*TASK TO COMPLETE*: A faithful, complete transcript of the entries below, without pictures, should be returned.

*EXTRACTED ENTRIES*:
++++++++++
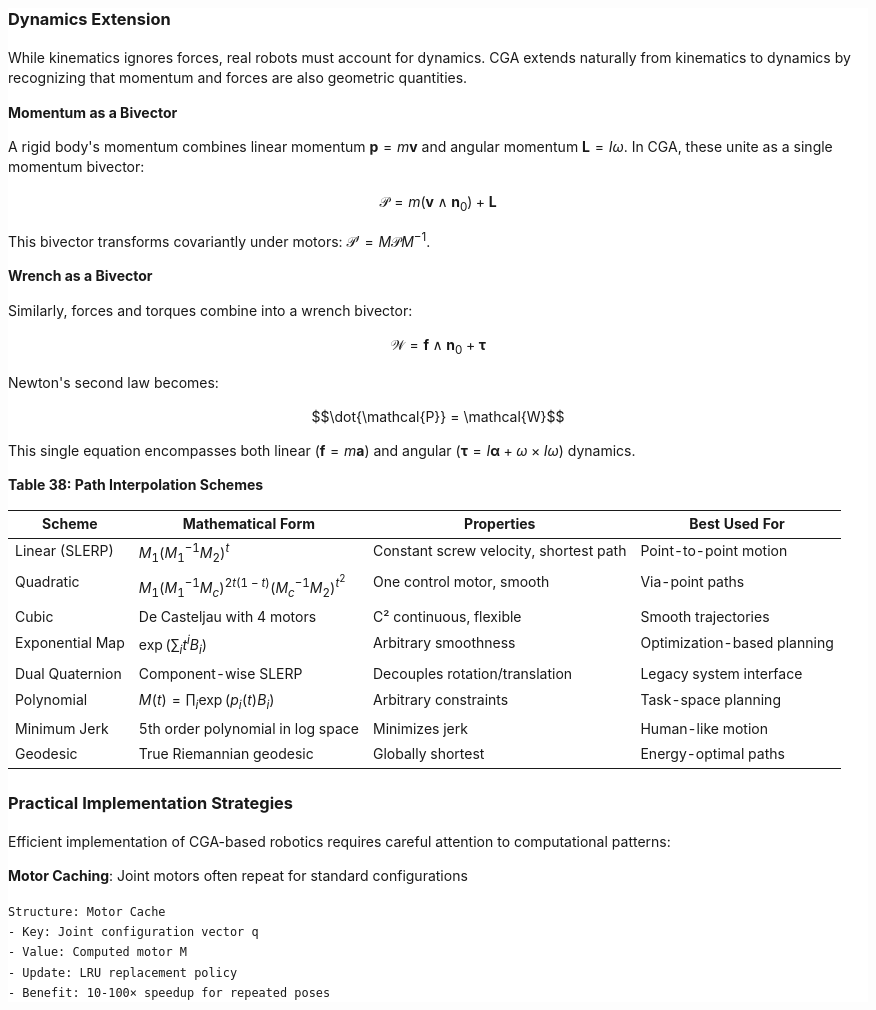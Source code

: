 ### **Dynamics Extension**

While kinematics ignores forces, real robots must account for dynamics. CGA extends naturally from kinematics to dynamics by recognizing that momentum and forces are also geometric quantities.

**Momentum as a Bivector**

A rigid body's momentum combines linear momentum $\mathbf{p} = m\mathbf{v}$ and angular momentum $\mathbf{L} = I\omega$. In CGA, these unite as a single momentum bivector:

$$\mathcal{P} = m(\mathbf{v} \wedge \mathbf{n}_0) + \mathbf{L}$$

This bivector transforms covariantly under motors: $\mathcal{P}' = M\mathcal{P}M^{-1}$.

**Wrench as a Bivector**

Similarly, forces and torques combine into a wrench bivector:

$$\mathcal{W} = \mathbf{f} \wedge \mathbf{n}_0 + \boldsymbol{\tau}$$

Newton's second law becomes:

$$\dot{\mathcal{P}} = \mathcal{W}$$

This single equation encompasses both linear ($\mathbf{f} = m\mathbf{a}$) and angular ($\boldsymbol{\tau} = I\boldsymbol{\alpha} + \omega \times I\omega$) dynamics.

**Table 38: Path Interpolation Schemes**

| Scheme | Mathematical Form | Properties | Best Used For |
|--------|------------------|------------|---------------|
| Linear (SLERP) | $M_1(M_1^{-1}M_2)^t$ | Constant screw velocity, shortest path | Point-to-point motion |
| Quadratic | $M_1(M_1^{-1}M_c)^{2t(1-t)}(M_c^{-1}M_2)^{t^2}$ | One control motor, smooth | Via-point paths |
| Cubic | De Casteljau with 4 motors | C² continuous, flexible | Smooth trajectories |
| Exponential Map | $\exp(\sum_i t^i B_i)$ | Arbitrary smoothness | Optimization-based planning |
| Dual Quaternion | Component-wise SLERP | Decouples rotation/translation | Legacy system interface |
| Polynomial | $M(t) = \prod_i \exp(p_i(t)B_i)$ | Arbitrary constraints | Task-space planning |
| Minimum Jerk | 5th order polynomial in log space | Minimizes jerk | Human-like motion |
| Geodesic | True Riemannian geodesic | Globally shortest | Energy-optimal paths |

### **Practical Implementation Strategies**

Efficient implementation of CGA-based robotics requires careful attention to computational patterns:

**Motor Caching**: Joint motors often repeat for standard configurations
```
Structure: Motor Cache
- Key: Joint configuration vector q
- Value: Computed motor M
- Update: LRU replacement policy
- Benefit: 10-100× speedup for repeated poses
```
++++++++++
*OUTPUT FOR THIS EXERCISE*:
Source code

: ### **Dynamics Extension**

While kinematics ignores forces, real robots must account for dynamics. CGA extends naturally from kinematics to dynamics by recognizing that momentum and forces are also geometric quantities.

**Momentum as a Bivector**

A rigid body's momentum combines linear momentum $\mathbf{p} = m\mathbf{v}$ and angular momentum $\mathbf{L} = I\omega$. In CGA, these unite as a single momentum bivector:

$$\mathcal{P} = m(\mathbf{v} \wedge \mathbf{n}_0) + \mathbf{L}$$

This bivector transforms covariantly under motors: $\mathcal{P}' = M\mathcal{P}M^{-1}$.

**Wrench as a Bivector**

Similarly, forces and torques combine into a wrench bivector:

$$\mathcal{W} = \mathbf{f} \wedge \mathbf{n}_0 + \boldsymbol{\tau}$$

Newton's second law becomes:

$$\dot{\mathcal{P}} = \mathcal{W}$$

This single equation encompasses both linear ($\mathbf{f} = m\mathbf{a}$) and angular ($\boldsymbol{\tau} = I\boldsymbol{\alpha} + \omega \times I\omega$) dynamics.

**Table 38: Path Interpolation Schemes**

| Scheme | Mathematical Form | Properties | Best Used For |
|--------|------------------|------------|---------------|
| Linear (SLERP) | $M_1(M_1^{-1}M_2)^t$ | Constant screw velocity, shortest path | Point-to-point motion |
| Quadratic | $M_1(M_1^{-1}M_c)^{2t(1-t)}(M_c^{-1}M_2)^{t^2}$ | One control motor, smooth | Via-point paths |
| Cubic | De Casteljau with 4 motors | C² continuous, flexible | Smooth trajectories |
| Exponential Map | $\exp(\sum_i t^i B_i)$ | Arbitrary smoothness | Optimization-based planning |
| Dual Quaternion | Component-wise SLERP | Decouples rotation/translation | Legacy system interface |
| Polynomial | $M(t) = \prod_i \exp(p_i(t)B_i)$ | Arbitrary constraints | Task-space planning |
| Minimum Jerk | 5th order polynomial in log space | Minimizes jerk | Human-like motion |
| Geodesic | True Riemannian geodesic | Globally shortest | Energy-optimal paths |

### **Practical Implementation Strategies**

Efficient implementation of CGA-based robotics requires careful attention to computational patterns:

**Motor Caching**: Joint motors often repeat for standard configurations
```
Structure: Motor Cache
- Key: Joint configuration vector q
- Value: Computed motor M
- Update: LRU replacement policy
- Benefit: 10-100× speedup for repeated poses
```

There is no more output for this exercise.